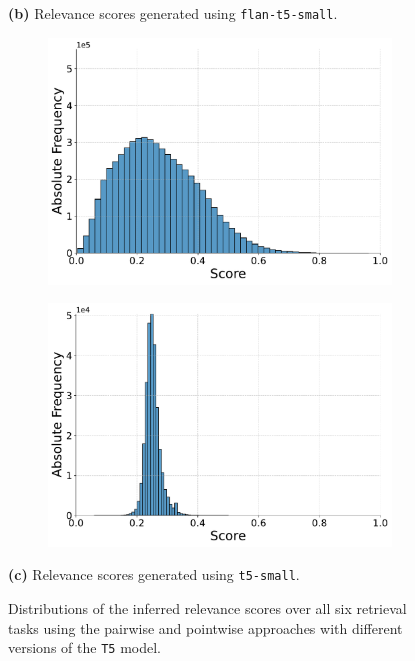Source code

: \begin{figure}[ht!]
    \vspace{-0.5cm}
    \textbf{(b)} Relevance scores generated using \texttt{flan-t5-small}.
    \vspace{0.5cm}

    \begin{subfigure}[b]{0.49\textwidth}
        \centering
        \includegraphics[width=\textwidth]{graphics/seaborn/pairwise_cw22_score_distribution_t5-small.pdf}
        \label{fig:pairwise_t5-small}
    \end{subfigure}
    \hfill
    \begin{subfigure}[b]{0.49\textwidth}
        \centering
        \includegraphics[width=\textwidth]{graphics/seaborn/pointwise_cw22_score_distribution_t5-small.pdf}
        \label{fig:pointwise_t5-small}
    \end{subfigure}

    \vspace{-0.5cm}
    \textbf{(c)} Relevance scores generated using \texttt{t5-small}.
    \vspace{0.5cm}

    \caption{Distributions of the inferred relevance scores over all six retrieval tasks using the pairwise and pointwise approaches with different versions of the \texttt{T5} model.}
    \label{fig:score-distributions}
\end{figure}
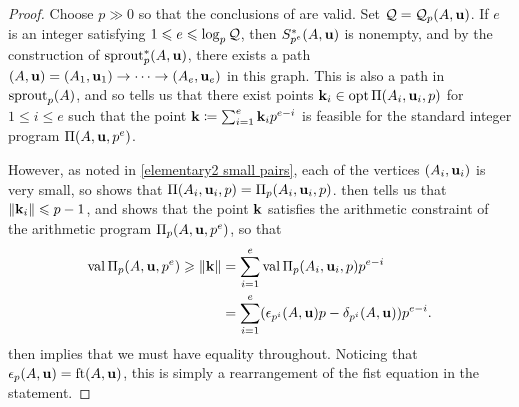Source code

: \documentclass{amsart}
\begin{document}
\begin{proof}
   Choose $p \gg 0$ so that the conclusions of  are valid.
   Set $\mathcal{Q} = \mathcal{Q}_p(A,\mathbf{u})$.
   If $e$ is an integer satisfying $1 \leqslant e \leqslant \log_p\mathcal{Q}$, then $S_{p^e}^{\ast}(A,\mathbf{u})$ is nonempty, and by the construction of $\operatorname{sprout}_p^{\ast}(A,\mathbf{u})$, there exists a path $(A,\mathbf{u}) = (A_1, \mathbf{u}_1) \to \cdots \to (A_e, \mathbf{u}_e)$ in this graph.
   This is also a path in $\operatorname{sprout}_p(A)$, and so  tells us that there exist points $\mathbf{k}_i \in \operatorname{opt} \Pi(A_i, \mathbf{u}_i, p)$ for $1 \le i \le e$ such that the point $\mathbf{k} \coloneqq \sum_{i=1}^e \mathbf{k}_i p^{e-i}$ is feasible for the standard integer program $\Pi(A, \mathbf{u}, p^e)$.

   However, as noted in \eqref{elementary2 small pairs}, each of the vertices $(A_i, \mathbf{u}_i)$ is very small, so  shows that $\Pi(A_i,\mathbf{u}_i,p) = \Pi_p(A_i, \mathbf{u}_i, p)$.
    then tells us that $\| \mathbf{k}_i \| \leqslant p - 1$, and  shows that the point $\mathbf{k}$ satisfies the arithmetic constraint of the arithmetic program $\Pi_p(A,\mathbf{u},p^e)$, so that
   \begin{align*}
     \operatorname{val} \Pi_p(A,\mathbf{u},p^e) \geqslant  \| \mathbf{k} \| & = \sum_{i=1}^e \operatorname{val} \Pi_p(A_i,\mathbf{u}_i,p) p^{e-i} \\
                                                  & = \sum_{i=1}^e (\epsilon_{p^i}(A,\mathbf{u})p - \delta_{p^i}(A,\mathbf{u})) p^{e-i}.
   \end{align*}
    then implies that we must have equality throughout.
   Noticing that $\epsilon_p(A,\mathbf{u}) = \operatorname{ft}(A, \mathbf{u})$, this is simply a rearrangement of the fist equation in the statement.


\end{proof}
\end{document}
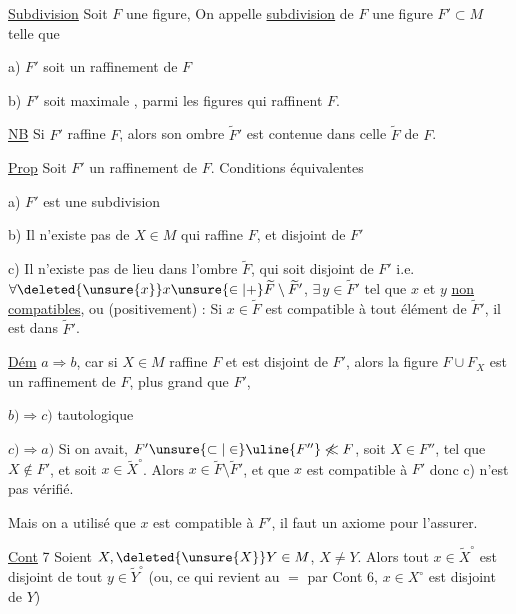 \uline{Subdivision} Soit $F$  une figure,  On appelle \uline{subdivision} de $F$ une figure $F'\subset M$ telle que

a) $F'$ soit un raffinement de $F$

b) $F'$ soit maximale , parmi les  figures qui raffinent $F$.

\uline{NB} Si $F'$ raffine $F$, alors son ombre $\widetilde F'$ est contenue dans celle $\widetilde F$ de $F$.

\uline{Prop} Soit $F'$ un raffinement de $F$. Conditions équivalentes

a) $F'$ est une subdivision

b) Il n'existe pas de $X\in M$ qui raffine $F$, et disjoint de $F'$

c)  Il n'existe pas de lieu dans l'ombre $\widetilde F$, qui soit disjoint de $F'$ i.e.  $\forall\deleted{\unsure{x}}x\unsure{\in|+}\widetilde F\setminus\widetilde F'$, $\exists\,y\in\widetilde F'$ tel que $x$ et $y$ \uline{non compatibles}, ou (positivement) : Si $x\in\widetilde F$ est compatible à tout élément de $\widetilde F'$, il est dans $\widetilde F'$.

\uline{Dém} $a\Longrightarrow b$, car si $X\in M$ raffine $F$ et est disjoint de $F'$, alors la figure $F\cup F_X$ est un raffinement de $F$,  plus grand que $F'$,

$b)\Longrightarrow c)$ tautologique

$c)\Longrightarrow a)$ Si on avait, $F'\unsure{\subset|\in} \uline{F''}\not\ll F$, soit $X\in F''$, tel que $X\notin F'$, et soit $x\in\widetilde X^\circ$. Alors $x\in\widetilde F\setminus\widetilde F'$, et  que $x$ est compatible à $F'$ donc c) n'est pas vérifié.

Mais on a utilisé que $x$ est compatible à $F'$, il faut un axiome pour l'assurer.

\uline{Cont} 7 Soient $X,\deleted{\unsure{X}}Y\in M$,  $X\ne Y$.  Alors tout $x\in\widetilde X^\circ$ est disjoint de tout $y\in\widetilde Y^\circ$ (ou, ce qui revient au $=$ par Cont 6,  $x\in X^\circ$ est disjoint de $Y$)

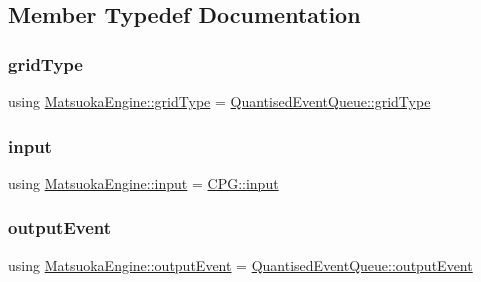 \subsection{Member Typedef Documentation}
\mbox{\label{classMatsuokaEngine_aaf41ce5bf63099a1d864e4eb91527cb5}} 
\subsubsection{\texorpdfstring{grid\+Type}{gridType}}
{\footnotesize\ttfamily using \mbox{\hyperlink{classQuantisedEventQueue_ae186d50bd503038452edbbdd0c7c259e}{Matsuoka\+Engine\+::grid\+Type}} =  \mbox{\hyperlink{classQuantisedEventQueue_ae186d50bd503038452edbbdd0c7c259e}{Quantised\+Event\+Queue\+::grid\+Type}}}

\mbox{\label{classMatsuokaEngine_a811a5449f07004a2eb6b34e8c9bd862f}} 
\subsubsection{\texorpdfstring{input}{input}}
{\footnotesize\ttfamily using \mbox{\hyperlink{classMatsuokaEngine_a811a5449f07004a2eb6b34e8c9bd862f}{Matsuoka\+Engine\+::input}} =  \mbox{\hyperlink{structCPG_1_1input}{C\+P\+G\+::input}}}

\mbox{\label{classMatsuokaEngine_a09035e4918ce82c9378821c88375f843}} 
\subsubsection{\texorpdfstring{output\+Event}{outputEvent}}
{\footnotesize\ttfamily using \mbox{\hyperlink{classMatsuokaEngine_a09035e4918ce82c9378821c88375f843}{Matsuoka\+Engine\+::output\+Event}} =  \mbox{\hyperlink{structQuantisedEventQueue_1_1outputEvent}{Quantised\+Event\+Queue\+::output\+Event}}}

\mbox{\label{classMatsuokaEngine_acbf2fcb6ddd3b8edc414753248b95fc2}} 
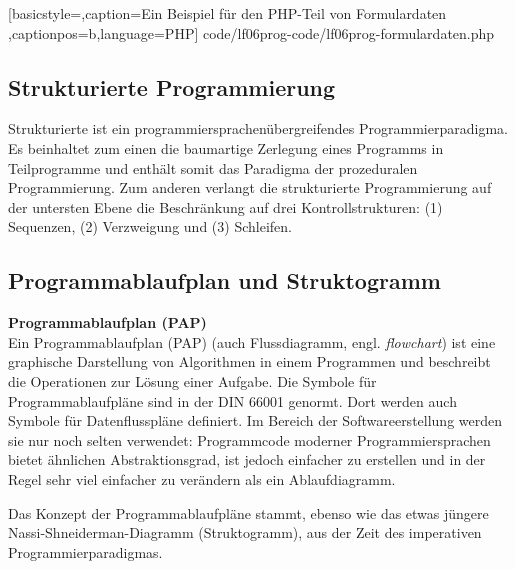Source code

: 
	[basicstyle=\small,caption={Ein Beispiel für den PHP-Teil von Formulardaten}
	\label{lst:html-formulardaten},captionpos=b,language=PHP]
	{code/lf06prog-code/lf06prog-formulardaten.php}

\subsection{Strukturierte Programmierung}
Strukturierte ist ein programmiersprachenübergreifendes Programmierparadigma. Es beinhaltet zum einen die baumartige Zerlegung eines Programms in Teilprogramme und enthält somit das Paradigma der prozeduralen Programmierung. Zum anderen verlangt die strukturierte Programmierung auf der untersten Ebene die Beschränkung auf drei Kontrollstrukturen: (1) Sequenzen, (2) Verzweigung und (3) Schleifen.


\subsection{Programmablaufplan und Struktogramm}

{\bf Programmablaufplan (PAP)}~\\

Ein Programmablaufplan (PAP) (auch Flussdiagramm, engl. {\it flowchart}) ist eine graphische Darstellung von Algorithmen in einem Programmen und beschreibt die Operationen zur Lösung einer Aufgabe. Die Symbole für Programmablaufpläne sind in der DIN 66001 genormt. Dort werden auch Symbole für Datenflusspläne definiert. Im Bereich der Softwareerstellung werden sie nur noch selten verwendet: Programmcode moderner Programmiersprachen bietet ähnlichen Abstraktionsgrad, ist jedoch einfacher zu erstellen und in der Regel sehr viel einfacher zu verändern als ein Ablaufdiagramm.

Das Konzept der Programmablaufpläne stammt, ebenso wie das etwas jüngere Nassi-Shneiderman-Diagramm (Struktogramm), aus der Zeit des imperativen
Programmierparadigmas.

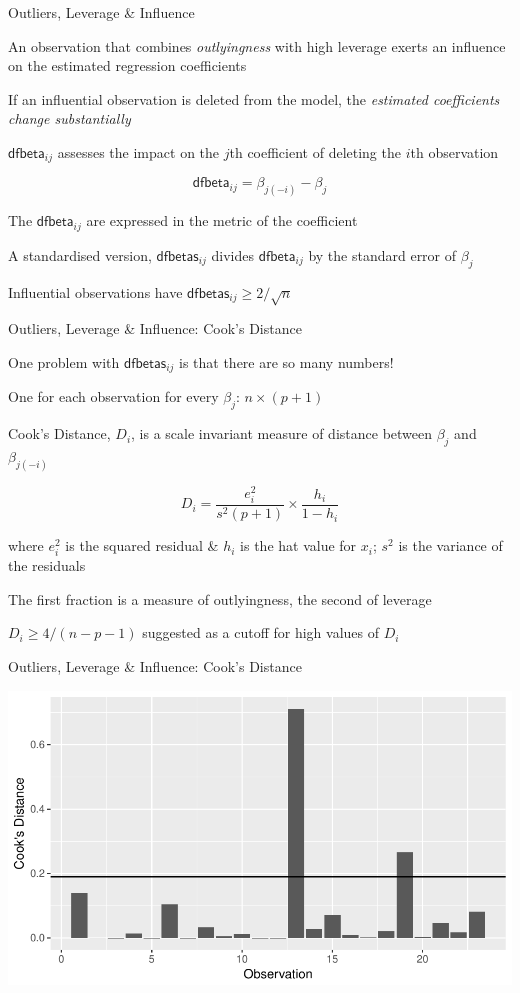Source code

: \documentclass[10pt,ignorenonframetext,compress, aspectratio=169]{beamer}
\begin{document}
\begin{frame}{Outliers, Leverage \& Influence}

An observation that combines \emph{outlyingness} with high leverage
exerts an \alert{influence} on the estimated regression coefficients

If an influential observation is deleted from the model, the
\emph{estimated coefficients change substantially}

\(\mathsf{dfbeta}_{ij}\) assesses the impact on the \(j\)th coefficient
of deleting the \(i\)th observation

\[\mathsf{dfbeta}_{ij} = \beta_{j(-i)} - \beta_j\]

The \(\mathsf{dfbeta}_{ij}\) are expressed in the metric of the
coefficient

A standardised version, \(\mathsf{dfbetas}_{ij}\) divides
\(\mathsf{dfbeta}_{ij}\) by the standard error of \(\beta_j\)

Influential observations have
\(\mathsf{dfbetas}_{ij} \geq 2 / \sqrt{n}\)

\end{frame}

\begin{frame}{Outliers, Leverage \& Influence: Cook's Distance}

One problem with \(\mathsf{dfbetas}_{ij}\) is that there are so many
numbers!

One for each observation for every \(\beta_j\): \(n \times (p+1)\)

\alert{Cook's Distance}, \(D_i\), is a scale invariant measure of
distance between \(\beta_j\) and \(\beta_{j(-i)}\)

\[D_i = \frac{e^2_i}{s^2(p+1)} \times \frac{h_i}{1-h_i}\]

where \(e_i^2\) is the squared residual \& \(h_i\) is the hat value for
\(x_i\); \(s^2\) is the variance of the residuals

The first fraction is a measure of \alert{outlyingness}, the second of
\alert{leverage}

\(D_i \geq 4 / (n - p - 1)\) suggested as a cutoff for high values of
\(D_i\)

\end{frame}

\begin{frame}{Outliers, Leverage \& Influence: Cook's Distance}

\begin{center}\includegraphics[width=0.7\linewidth]{03-linear-models_files/figure-beamer/svmod-cooks-distance-plot-1} \end{center}

\end{frame}
\end{document}
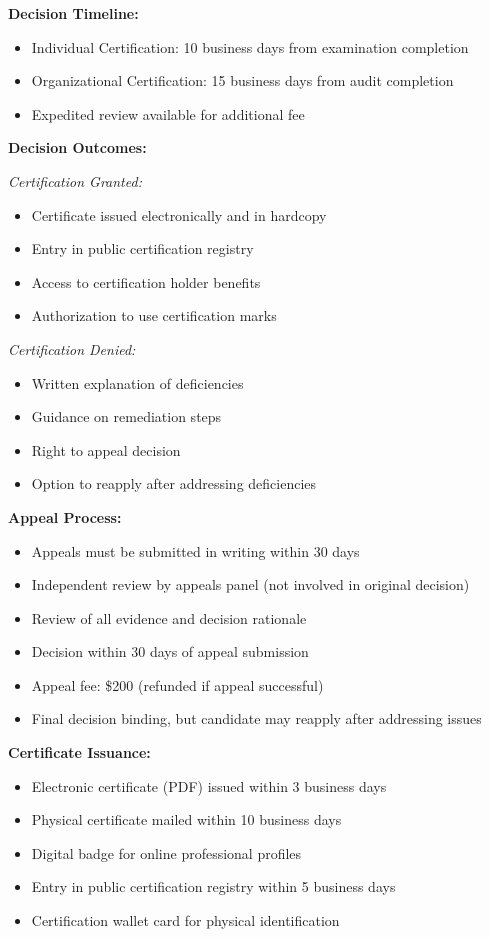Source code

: \documentclass[11pt,a4paper]{article}
\begin{document}
\textbf{Decision Timeline:}
\begin{itemize}
\item Individual Certification: 10 business days from examination completion
\item Organizational Certification: 15 business days from audit completion
\item Expedited review available for additional fee
\end{itemize}

\textbf{Decision Outcomes:}

\textit{Certification Granted:}
\begin{itemize}
\item Certificate issued electronically and in hardcopy
\item Entry in public certification registry
\item Access to certification holder benefits
\item Authorization to use certification marks
\end{itemize}

\textit{Certification Denied:}
\begin{itemize}
\item Written explanation of deficiencies
\item Guidance on remediation steps
\item Right to appeal decision
\item Option to reapply after addressing deficiencies
\end{itemize}

\textbf{Appeal Process:}
\begin{itemize}
\item Appeals must be submitted in writing within 30 days
\item Independent review by appeals panel (not involved in original decision)
\item Review of all evidence and decision rationale
\item Decision within 30 days of appeal submission
\item Appeal fee: \$200 (refunded if appeal successful)
\item Final decision binding, but candidate may reapply after addressing issues
\end{itemize}

\textbf{Certificate Issuance:}
\begin{itemize}
\item Electronic certificate (PDF) issued within 3 business days
\item Physical certificate mailed within 10 business days
\item Digital badge for online professional profiles
\item Entry in public certification registry within 5 business days
\item Certification wallet card for physical identification
\end{itemize}
\end{document}

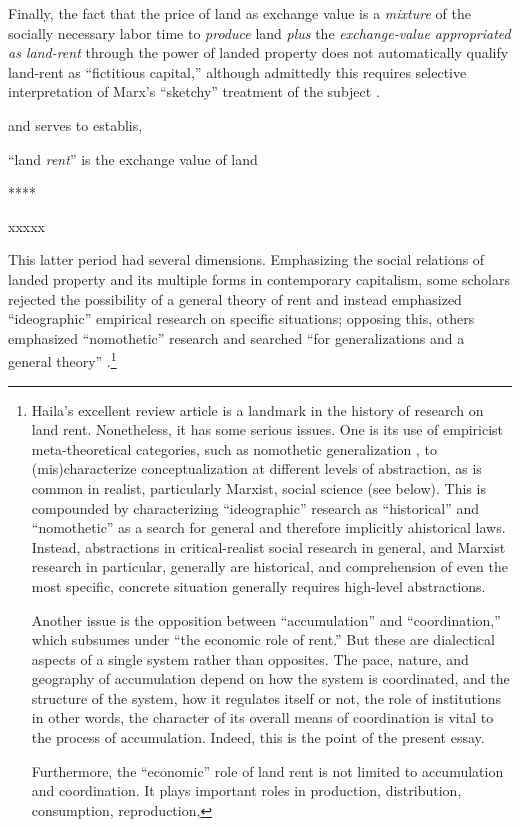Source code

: Finally, the fact that the price of land as exchange value is a \emph{mixture}
of the socially necessary labor time to \emph{produce} land \emph{plus}
the \emph{exchange-value appropriated as land-rent} through the power
of landed property does not automatically qualify land-rent as ``fictitious
capital,'' although admittedly this requires selective interpretation
of Marx's ``sketchy'' treatment of the subject \citep[xv]{harvey2006thelimits}. 

\citet[97]{harvey2006thelimits}

and serves to establis, 

``land \emph{rent}'' is the exchange value of land

{*}{*}{*}{*}

xxxxx

This latter period had several dimensions. Emphasizing the social
relations of landed property and its multiple forms in contemporary
capitalism, some scholars rejected the possibility of a general theory
of rent and instead emphasized ``ideographic'' empirical research
on specific situations; opposing this, others emphasized ``nomothetic''
research and searched ``for generalizations and a general theory''
\citep[293]{haila1990thetheory}.\footnote{Haila's excellent review article is a landmark in the history of research
on land rent. Nonetheless, it has some serious issues. One is its
use of empiricist meta-theoretical categories, such as nomothetic
generalization \citep{willer1973systematic}, to (mis)characterize
conceptualization at different levels of abstraction, as is common
in realist, particularly Marxist, social science (see below). This
is compounded by characterizing ``ideographic'' research as ``historical''
and ``nomothetic'' as a search for general \textendash{} and therefore
implicitly ahistorical \textendash{} laws. Instead, abstractions in
critical-realist social research in general, and Marxist research
in particular, generally are historical, and comprehension of even
the most specific, concrete situation generally requires high-level
abstractions.

Another issue is the opposition between ``accumulation'' and ``coordination,''
which \citep[276]{haila1990thetheory} subsumes under ``the economic
role of rent.'' But these are dialectical aspects of a single system
rather than opposites. The pace, nature, and geography of accumulation
depend on how the system is coordinated, and the structure of the
system, how it regulates itself or not, the role of institutions \textendash{}
in other words, the character of its overall means of coordination
\textendash{} is vital to the process of accumulation. Indeed, this
is the point of the present essay.

Furthermore, the ``economic'' role of land rent is not limited to
accumulation and coordination. It plays important roles in production,
distribution, consumption, reproduction, }

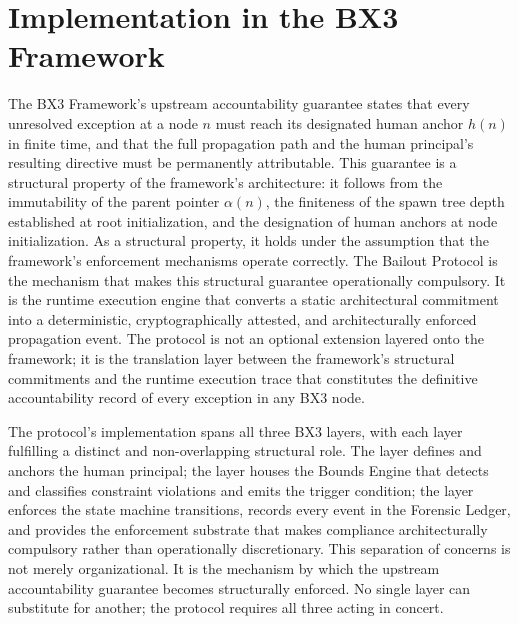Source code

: \section{Implementation in the BX3 Framework}
\label{sec:bailout-implementation}

The BX3 Framework's upstream accountability guarantee states that every
unresolved exception at a node $n$ must reach its designated human anchor
$h(n)$ in finite time, and that the full propagation path and the human
principal's resulting directive must be permanently attributable.
This guarantee is a structural property of the framework's architecture: it
follows from the immutability of the parent pointer $\alpha(n)$, the
finiteness of the spawn tree depth established at root initialization, and
the designation of human anchors at node initialization.  As a structural
property, it holds under the assumption that the framework's enforcement
mechanisms operate correctly.  The Bailout Protocol is the mechanism that
makes this structural guarantee operationally compulsory.  It is the runtime
execution engine that converts a static architectural commitment into a
deterministic, cryptographically attested, and architecturally enforced
propagation event.  The protocol is not an optional extension layered onto
the framework; it is the translation layer between the framework's structural
commitments and the runtime execution trace that constitutes the definitive
accountability record of every exception in any BX3 node.

The protocol's implementation spans all three BX3 layers, with each layer
fulfilling a distinct and non-overlapping structural role.  The \purpose{}
layer defines and anchors the human principal; the \bounds{} layer houses
the Bounds Engine that detects and classifies constraint violations and emits
the trigger condition; the \fact{} layer enforces the state machine
transitions, records every event in the Forensic Ledger, and provides the
enforcement substrate that makes compliance architecturally compulsory rather
than operationally discretionary.  This separation of concerns is not merely
organizational.  It is the mechanism by which the upstream accountability
guarantee becomes structurally enforced.  No single layer can substitute for
another; the protocol requires all three acting in concert.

★ ★ ★

__What the task asks__. In the listing above, find the line with "This latter period" and the line with "Another issue is", then reproduce both and every line between them exactly.

__Written answer__.
This latter period had several dimensions. Emphasizing the social
relations of landed property and its multiple forms in contemporary
capitalism, some scholars rejected the possibility of a general theory
of rent and instead emphasized ``ideographic'' empirical research
on specific situations; opposing this, others emphasized ``nomothetic''
research and searched ``for generalizations and a general theory''
\citep[293]{haila1990thetheory}.\footnote{Haila's excellent review article is a landmark in the history of research
on land rent. Nonetheless, it has some serious issues. One is its
use of empiricist meta-theoretical categories, such as nomothetic
generalization \citep{willer1973systematic}, to (mis)characterize
conceptualization at different levels of abstraction, as is common
in realist, particularly Marxist, social science (see below). This
is compounded by characterizing ``ideographic'' research as ``historical''
and ``nomothetic'' as a search for general \textendash{} and therefore
implicitly ahistorical \textendash{} laws. Instead, abstractions in
critical-realist social research in general, and Marxist research
in particular, generally are historical, and comprehension of even
the most specific, concrete situation generally requires high-level
abstractions.

Another issue is the opposition between ``accumulation'' and ``coordination,''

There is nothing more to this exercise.